Robert Heinlein was a very controversial author for many people but for me he was simply formative at an important time in my life. I must have been only 8 or 9 years old when I first read "Time For The Stars". Forever more I dreamed of being out there in space, a mixture of scientist and artist.
More importantly for me than dreams of being in a space ship, it was in Heinlein that I discovered my ideal of the strong and independent woman. She invariably had deep understandings of life and the unverse, a sensibility that men struggled to keep up with. For a boy on a country farm this was revolutionary thinking. "Space Family Stone" represented my boyhood ideals well, but his adult books like "Stranger In A Strange Land", and "Friday" were important as I worked out my personal journey in youth. I adored Friday and despised the publishing houses. "Friday" had a hero called Friday. Friday was like a science fiction James Bond. Heinlein describes this exciting figure with fast moving action. He allows us to like Friday and allows our prejudices to imagine the character. It is only when substantially into the book that you discover that Friday is a woman. Then much further into the book we discover that she is black. Heinlein could challenge prejudices and assumptions and he had several black female heroes in his books. His publishers, however studiously ignored the fact, and Friday, in cover art, was always white. Thats why I despised them.
I always loved the way Robert Heinlein thought outside the square. He never followed convention in anything. It is amazing how much convention is followed by most of those who consider themselves unconventional. If you are going to be left wing then there are certain things that you will always ascribe to. Same for those who are right wing. Heinlein, however invented his own path that was confusing for observors. "Stranger In A Strange Land" appeared to be anti war. "Starship Troopers" is claimed by others to be sympathetic to militarism. His philosophy, however, was always impossible to pigeon hole in neat categories like that. What he meant to me was a questioning of all conventional social ideas, a huge respect and love for women, a dislike of prejudices, and a love of individualism. Heinlein did things his own way so much that he constantly invented new words, several of them have entered the Oxford English Dictionary, like the verb grok (an internal understanding especially used in the computer world) and waldo (the name for mechanical arms that manipulate hazardous materials remotely).

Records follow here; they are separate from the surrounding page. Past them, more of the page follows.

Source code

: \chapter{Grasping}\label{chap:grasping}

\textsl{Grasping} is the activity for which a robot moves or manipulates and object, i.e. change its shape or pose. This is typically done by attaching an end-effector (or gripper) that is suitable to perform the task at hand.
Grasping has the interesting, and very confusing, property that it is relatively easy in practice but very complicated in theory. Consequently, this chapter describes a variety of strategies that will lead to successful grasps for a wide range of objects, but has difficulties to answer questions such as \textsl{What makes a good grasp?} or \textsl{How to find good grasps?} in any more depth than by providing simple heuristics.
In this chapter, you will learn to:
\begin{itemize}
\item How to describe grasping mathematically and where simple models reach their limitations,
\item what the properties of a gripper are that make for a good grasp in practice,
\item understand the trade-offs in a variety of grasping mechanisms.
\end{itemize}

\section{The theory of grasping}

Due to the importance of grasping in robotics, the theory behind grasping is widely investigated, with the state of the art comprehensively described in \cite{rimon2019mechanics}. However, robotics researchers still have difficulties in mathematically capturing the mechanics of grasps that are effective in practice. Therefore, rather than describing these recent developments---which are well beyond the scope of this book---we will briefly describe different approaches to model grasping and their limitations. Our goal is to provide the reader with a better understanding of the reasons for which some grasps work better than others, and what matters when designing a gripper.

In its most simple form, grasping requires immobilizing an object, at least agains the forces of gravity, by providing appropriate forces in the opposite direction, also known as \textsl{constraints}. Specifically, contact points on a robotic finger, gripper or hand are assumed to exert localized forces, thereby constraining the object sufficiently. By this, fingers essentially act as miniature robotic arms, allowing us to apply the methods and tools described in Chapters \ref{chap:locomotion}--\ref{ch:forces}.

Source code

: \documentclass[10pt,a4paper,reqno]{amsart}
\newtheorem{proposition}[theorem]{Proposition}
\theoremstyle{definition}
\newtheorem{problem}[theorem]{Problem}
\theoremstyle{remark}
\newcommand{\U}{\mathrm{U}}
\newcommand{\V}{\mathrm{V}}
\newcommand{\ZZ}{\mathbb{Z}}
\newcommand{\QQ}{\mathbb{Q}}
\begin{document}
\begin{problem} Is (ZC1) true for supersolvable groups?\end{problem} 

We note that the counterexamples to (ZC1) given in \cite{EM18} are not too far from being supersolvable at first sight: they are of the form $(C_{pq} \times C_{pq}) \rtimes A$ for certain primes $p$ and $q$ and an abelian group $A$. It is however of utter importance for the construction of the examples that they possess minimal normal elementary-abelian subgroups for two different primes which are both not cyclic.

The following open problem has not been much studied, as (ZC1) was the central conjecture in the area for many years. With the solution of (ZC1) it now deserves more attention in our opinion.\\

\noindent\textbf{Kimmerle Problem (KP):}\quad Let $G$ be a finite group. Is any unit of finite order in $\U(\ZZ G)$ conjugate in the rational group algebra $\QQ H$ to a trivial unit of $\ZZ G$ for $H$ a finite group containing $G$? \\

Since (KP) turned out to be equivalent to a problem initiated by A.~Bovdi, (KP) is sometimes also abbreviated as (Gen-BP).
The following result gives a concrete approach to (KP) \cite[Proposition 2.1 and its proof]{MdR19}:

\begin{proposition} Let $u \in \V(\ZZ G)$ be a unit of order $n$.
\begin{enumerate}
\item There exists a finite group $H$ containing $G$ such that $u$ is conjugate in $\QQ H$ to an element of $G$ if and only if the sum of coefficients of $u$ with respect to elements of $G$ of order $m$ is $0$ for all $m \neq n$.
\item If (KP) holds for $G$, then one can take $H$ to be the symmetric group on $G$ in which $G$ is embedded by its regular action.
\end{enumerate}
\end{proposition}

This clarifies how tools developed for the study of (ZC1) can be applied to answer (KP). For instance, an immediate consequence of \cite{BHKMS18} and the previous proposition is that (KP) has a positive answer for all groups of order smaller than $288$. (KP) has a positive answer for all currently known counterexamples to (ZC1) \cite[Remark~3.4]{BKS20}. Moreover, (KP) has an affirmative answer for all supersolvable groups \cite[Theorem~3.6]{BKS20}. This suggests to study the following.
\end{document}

My favorites of his story's are probably "By His Bootstraps", "Methuselah's Children", "The Man Who Sold The Moon", and "Friday". "Stranger In A Strange Land", however, while not my favorite, was one of those books that (along side books such as "The Catcher In The Rye" and "On The Road") was transformative for me as a young man. Thats why, I really should have written a thank you letter to Heinlein when I still had a chance.